# Task goal:
Transcribe only the lines of the listing below from the one holding "Ako sa ďalej" through the one holding "nasledovne: Inštanciou je", inclusive, without any change.

# Source information:
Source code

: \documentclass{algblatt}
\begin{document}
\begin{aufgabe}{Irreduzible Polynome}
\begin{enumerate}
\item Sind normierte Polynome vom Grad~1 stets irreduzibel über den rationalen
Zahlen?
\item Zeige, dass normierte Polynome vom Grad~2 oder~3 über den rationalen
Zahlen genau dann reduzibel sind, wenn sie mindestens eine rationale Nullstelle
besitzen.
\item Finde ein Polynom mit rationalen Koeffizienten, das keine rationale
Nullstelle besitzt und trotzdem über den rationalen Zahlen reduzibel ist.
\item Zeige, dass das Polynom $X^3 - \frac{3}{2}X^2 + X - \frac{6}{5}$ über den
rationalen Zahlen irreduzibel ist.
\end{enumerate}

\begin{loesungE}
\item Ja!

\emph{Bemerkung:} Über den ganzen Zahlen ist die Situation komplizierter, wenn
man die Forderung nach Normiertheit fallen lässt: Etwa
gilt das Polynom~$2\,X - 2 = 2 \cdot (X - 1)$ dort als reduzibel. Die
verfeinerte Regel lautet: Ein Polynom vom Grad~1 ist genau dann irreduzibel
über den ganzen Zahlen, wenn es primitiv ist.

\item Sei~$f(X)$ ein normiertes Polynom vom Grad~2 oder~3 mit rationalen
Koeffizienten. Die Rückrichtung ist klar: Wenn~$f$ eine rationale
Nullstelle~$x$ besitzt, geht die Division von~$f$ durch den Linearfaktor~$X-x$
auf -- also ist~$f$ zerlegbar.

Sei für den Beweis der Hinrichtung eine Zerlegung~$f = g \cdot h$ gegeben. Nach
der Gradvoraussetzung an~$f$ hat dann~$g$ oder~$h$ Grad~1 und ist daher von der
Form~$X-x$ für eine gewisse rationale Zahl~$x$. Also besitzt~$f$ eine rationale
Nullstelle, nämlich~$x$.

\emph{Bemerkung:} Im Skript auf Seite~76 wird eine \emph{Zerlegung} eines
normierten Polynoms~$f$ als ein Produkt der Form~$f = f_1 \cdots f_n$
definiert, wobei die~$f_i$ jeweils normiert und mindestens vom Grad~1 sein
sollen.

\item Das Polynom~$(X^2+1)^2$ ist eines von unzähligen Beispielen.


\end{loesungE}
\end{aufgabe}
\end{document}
==
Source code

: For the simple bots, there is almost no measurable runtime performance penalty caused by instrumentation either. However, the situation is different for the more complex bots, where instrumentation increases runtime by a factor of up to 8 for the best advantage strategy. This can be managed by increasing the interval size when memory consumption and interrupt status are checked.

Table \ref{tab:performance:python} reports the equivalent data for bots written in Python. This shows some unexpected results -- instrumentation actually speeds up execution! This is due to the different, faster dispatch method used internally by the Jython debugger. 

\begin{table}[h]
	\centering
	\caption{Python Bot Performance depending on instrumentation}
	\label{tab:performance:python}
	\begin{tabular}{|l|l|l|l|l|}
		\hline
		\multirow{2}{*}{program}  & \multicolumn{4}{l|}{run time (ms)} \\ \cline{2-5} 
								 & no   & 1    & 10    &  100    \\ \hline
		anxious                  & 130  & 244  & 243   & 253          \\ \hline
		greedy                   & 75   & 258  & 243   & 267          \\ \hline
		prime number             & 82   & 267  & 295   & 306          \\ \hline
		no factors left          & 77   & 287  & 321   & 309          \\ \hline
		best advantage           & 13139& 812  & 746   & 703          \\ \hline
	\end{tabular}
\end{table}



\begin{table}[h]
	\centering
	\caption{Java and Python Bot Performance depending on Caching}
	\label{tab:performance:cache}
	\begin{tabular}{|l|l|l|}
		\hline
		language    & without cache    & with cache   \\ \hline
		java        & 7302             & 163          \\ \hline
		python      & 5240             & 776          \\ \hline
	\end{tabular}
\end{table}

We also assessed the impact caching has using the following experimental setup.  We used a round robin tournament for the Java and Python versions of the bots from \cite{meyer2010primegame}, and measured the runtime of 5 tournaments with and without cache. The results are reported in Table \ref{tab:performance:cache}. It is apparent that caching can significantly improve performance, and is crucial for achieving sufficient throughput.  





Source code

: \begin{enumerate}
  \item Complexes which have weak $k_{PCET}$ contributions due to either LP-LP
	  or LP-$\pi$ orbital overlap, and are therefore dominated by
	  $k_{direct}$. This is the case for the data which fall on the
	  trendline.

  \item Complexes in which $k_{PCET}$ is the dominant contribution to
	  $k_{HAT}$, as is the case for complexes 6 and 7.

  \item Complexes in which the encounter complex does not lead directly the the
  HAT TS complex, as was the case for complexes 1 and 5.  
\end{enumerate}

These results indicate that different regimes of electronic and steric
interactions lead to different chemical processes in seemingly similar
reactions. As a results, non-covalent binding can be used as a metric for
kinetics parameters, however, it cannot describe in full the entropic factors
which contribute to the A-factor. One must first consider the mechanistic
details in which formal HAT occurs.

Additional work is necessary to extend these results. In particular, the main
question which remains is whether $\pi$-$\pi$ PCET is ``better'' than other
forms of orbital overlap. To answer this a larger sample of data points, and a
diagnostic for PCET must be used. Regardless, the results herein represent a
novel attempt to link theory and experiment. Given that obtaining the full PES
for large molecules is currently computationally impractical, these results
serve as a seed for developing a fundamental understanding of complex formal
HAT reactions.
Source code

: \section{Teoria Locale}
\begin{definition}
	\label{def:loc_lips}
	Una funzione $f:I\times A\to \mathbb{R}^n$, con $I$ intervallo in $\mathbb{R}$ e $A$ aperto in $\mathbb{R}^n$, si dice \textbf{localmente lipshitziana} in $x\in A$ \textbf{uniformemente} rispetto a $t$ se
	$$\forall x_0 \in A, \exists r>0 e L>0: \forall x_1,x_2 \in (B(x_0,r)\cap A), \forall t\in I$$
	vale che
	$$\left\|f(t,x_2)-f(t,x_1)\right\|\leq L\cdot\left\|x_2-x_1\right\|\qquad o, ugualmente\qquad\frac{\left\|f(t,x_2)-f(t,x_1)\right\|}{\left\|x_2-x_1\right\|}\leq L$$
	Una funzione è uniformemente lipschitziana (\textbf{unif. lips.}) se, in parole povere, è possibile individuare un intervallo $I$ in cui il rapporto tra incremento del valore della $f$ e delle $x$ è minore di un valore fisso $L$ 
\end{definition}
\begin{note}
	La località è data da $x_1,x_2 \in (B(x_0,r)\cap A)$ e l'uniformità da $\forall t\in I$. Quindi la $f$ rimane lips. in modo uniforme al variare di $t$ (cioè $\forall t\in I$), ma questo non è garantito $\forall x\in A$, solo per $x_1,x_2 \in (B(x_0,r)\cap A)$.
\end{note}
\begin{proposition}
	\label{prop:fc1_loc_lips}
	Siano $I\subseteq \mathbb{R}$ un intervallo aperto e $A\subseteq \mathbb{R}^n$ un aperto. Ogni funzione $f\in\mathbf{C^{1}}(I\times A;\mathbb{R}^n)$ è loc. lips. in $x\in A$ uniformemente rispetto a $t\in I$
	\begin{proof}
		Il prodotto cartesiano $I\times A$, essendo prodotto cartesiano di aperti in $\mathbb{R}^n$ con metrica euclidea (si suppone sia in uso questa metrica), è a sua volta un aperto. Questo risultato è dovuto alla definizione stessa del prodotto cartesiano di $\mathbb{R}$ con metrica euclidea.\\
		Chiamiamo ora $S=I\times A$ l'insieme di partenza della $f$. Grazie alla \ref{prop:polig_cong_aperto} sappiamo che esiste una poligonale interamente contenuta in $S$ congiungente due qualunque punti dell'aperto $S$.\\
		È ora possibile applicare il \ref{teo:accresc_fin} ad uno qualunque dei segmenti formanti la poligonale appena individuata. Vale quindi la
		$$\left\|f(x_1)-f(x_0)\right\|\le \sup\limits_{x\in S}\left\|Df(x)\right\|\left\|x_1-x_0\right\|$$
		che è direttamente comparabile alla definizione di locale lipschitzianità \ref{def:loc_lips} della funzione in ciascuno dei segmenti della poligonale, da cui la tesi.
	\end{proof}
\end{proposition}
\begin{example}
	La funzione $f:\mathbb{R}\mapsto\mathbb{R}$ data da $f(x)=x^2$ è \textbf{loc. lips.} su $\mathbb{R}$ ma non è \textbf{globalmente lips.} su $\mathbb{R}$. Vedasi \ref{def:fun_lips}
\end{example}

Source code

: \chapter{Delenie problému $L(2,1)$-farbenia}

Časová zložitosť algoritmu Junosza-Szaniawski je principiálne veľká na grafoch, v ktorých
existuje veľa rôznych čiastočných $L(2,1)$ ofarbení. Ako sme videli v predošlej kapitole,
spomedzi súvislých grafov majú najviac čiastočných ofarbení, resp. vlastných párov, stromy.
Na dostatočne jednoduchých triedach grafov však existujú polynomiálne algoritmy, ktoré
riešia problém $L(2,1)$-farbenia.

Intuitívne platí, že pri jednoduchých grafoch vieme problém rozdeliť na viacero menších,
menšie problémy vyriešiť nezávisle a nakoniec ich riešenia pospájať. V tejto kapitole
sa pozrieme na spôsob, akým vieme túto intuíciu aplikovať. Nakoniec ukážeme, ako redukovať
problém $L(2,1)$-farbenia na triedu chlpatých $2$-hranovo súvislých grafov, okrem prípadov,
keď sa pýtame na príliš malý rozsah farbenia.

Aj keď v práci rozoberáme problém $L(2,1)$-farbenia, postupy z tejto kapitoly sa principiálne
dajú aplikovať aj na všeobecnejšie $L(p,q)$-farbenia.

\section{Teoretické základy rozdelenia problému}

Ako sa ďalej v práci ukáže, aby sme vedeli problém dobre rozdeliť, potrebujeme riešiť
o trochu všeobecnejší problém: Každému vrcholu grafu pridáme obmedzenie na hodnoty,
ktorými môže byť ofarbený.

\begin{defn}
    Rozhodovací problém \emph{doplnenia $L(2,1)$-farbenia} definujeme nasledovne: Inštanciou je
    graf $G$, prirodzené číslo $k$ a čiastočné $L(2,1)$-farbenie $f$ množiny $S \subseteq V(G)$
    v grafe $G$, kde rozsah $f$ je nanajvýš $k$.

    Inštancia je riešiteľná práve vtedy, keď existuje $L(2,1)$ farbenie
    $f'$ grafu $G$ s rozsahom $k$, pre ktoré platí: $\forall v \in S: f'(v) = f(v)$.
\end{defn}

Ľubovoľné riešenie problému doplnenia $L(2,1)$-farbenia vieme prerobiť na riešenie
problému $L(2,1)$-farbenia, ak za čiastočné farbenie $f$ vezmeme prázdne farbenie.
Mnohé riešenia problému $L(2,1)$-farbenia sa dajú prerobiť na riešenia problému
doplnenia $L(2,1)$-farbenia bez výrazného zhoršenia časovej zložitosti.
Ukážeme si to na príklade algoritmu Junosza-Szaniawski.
* * *
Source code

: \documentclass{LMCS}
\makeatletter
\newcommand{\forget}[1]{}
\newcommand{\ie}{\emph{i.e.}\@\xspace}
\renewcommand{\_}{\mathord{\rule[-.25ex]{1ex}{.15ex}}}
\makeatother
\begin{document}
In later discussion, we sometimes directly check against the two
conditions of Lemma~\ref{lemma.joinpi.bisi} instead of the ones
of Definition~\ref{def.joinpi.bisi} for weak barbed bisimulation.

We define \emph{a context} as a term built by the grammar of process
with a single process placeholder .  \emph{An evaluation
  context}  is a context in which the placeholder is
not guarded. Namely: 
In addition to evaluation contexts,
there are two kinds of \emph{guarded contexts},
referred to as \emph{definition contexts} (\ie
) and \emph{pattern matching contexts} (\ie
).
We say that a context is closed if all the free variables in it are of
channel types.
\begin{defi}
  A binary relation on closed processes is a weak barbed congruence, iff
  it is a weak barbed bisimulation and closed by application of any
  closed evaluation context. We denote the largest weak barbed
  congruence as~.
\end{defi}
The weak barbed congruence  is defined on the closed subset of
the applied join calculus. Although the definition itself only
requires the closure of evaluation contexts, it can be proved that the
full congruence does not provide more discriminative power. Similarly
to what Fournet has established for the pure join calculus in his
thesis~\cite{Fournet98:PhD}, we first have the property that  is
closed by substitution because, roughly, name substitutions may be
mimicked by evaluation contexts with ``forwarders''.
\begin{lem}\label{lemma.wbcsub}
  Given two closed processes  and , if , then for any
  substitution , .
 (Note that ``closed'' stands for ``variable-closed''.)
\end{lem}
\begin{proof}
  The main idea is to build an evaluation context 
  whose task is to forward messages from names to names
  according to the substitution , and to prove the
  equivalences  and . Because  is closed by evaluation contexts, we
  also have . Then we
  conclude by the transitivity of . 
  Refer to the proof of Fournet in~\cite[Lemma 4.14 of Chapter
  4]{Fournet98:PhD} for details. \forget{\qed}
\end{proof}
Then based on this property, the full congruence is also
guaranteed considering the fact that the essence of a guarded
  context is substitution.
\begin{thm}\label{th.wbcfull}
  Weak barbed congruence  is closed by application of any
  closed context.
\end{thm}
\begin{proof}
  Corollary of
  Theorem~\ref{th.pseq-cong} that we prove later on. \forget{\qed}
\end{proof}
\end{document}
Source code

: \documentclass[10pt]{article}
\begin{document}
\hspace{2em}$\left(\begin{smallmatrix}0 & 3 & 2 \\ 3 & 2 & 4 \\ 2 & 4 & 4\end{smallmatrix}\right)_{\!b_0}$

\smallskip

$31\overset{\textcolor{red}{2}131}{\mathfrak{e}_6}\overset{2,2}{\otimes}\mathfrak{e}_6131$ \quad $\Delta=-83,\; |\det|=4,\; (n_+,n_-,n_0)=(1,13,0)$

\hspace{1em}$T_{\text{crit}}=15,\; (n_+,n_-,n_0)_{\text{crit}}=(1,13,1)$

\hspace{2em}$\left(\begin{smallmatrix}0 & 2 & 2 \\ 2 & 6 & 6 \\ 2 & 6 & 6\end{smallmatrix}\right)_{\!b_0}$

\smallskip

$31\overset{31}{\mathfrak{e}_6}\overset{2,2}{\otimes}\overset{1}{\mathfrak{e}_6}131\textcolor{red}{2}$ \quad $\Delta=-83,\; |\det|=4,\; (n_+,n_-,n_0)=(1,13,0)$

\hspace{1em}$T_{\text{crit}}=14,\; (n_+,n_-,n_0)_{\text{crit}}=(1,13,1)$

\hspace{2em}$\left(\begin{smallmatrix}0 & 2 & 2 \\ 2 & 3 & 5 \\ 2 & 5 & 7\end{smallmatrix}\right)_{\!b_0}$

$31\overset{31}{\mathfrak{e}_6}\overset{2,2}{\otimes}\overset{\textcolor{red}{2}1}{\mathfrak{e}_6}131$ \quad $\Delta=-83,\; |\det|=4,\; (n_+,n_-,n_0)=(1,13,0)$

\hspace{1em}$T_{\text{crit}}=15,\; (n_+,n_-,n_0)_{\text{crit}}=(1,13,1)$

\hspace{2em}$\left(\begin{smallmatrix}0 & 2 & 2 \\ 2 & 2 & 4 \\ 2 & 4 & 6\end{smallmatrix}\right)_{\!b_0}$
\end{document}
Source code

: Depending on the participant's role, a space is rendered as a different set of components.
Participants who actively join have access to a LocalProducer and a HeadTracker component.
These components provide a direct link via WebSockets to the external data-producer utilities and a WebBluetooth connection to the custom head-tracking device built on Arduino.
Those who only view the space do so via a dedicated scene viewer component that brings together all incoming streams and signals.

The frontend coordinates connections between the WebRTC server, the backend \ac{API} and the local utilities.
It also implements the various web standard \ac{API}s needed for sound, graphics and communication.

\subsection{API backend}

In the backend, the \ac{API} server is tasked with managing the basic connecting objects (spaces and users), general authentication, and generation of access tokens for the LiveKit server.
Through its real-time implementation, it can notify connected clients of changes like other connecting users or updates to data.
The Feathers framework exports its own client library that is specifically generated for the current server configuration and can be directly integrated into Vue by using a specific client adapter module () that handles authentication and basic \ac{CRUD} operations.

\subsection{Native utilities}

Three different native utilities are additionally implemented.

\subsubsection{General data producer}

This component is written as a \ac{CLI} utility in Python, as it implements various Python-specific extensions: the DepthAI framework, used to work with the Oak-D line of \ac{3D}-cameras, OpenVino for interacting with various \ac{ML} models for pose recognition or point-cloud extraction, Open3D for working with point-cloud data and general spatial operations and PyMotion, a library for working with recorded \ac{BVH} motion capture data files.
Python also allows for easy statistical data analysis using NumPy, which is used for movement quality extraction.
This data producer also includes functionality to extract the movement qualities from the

# Solution to this problem:
Ako sa ďalej v práci ukáže, aby sme vedeli problém dobre rozdeliť, potrebujeme riešiť
o trochu všeobecnejší problém: Každému vrcholu grafu pridáme obmedzenie na hodnoty,
ktorými môže byť ofarbený.

\begin{defn}
    Rozhodovací problém \emph{doplnenia $L(2,1)$-farbenia} definujeme nasledovne: Inštanciou je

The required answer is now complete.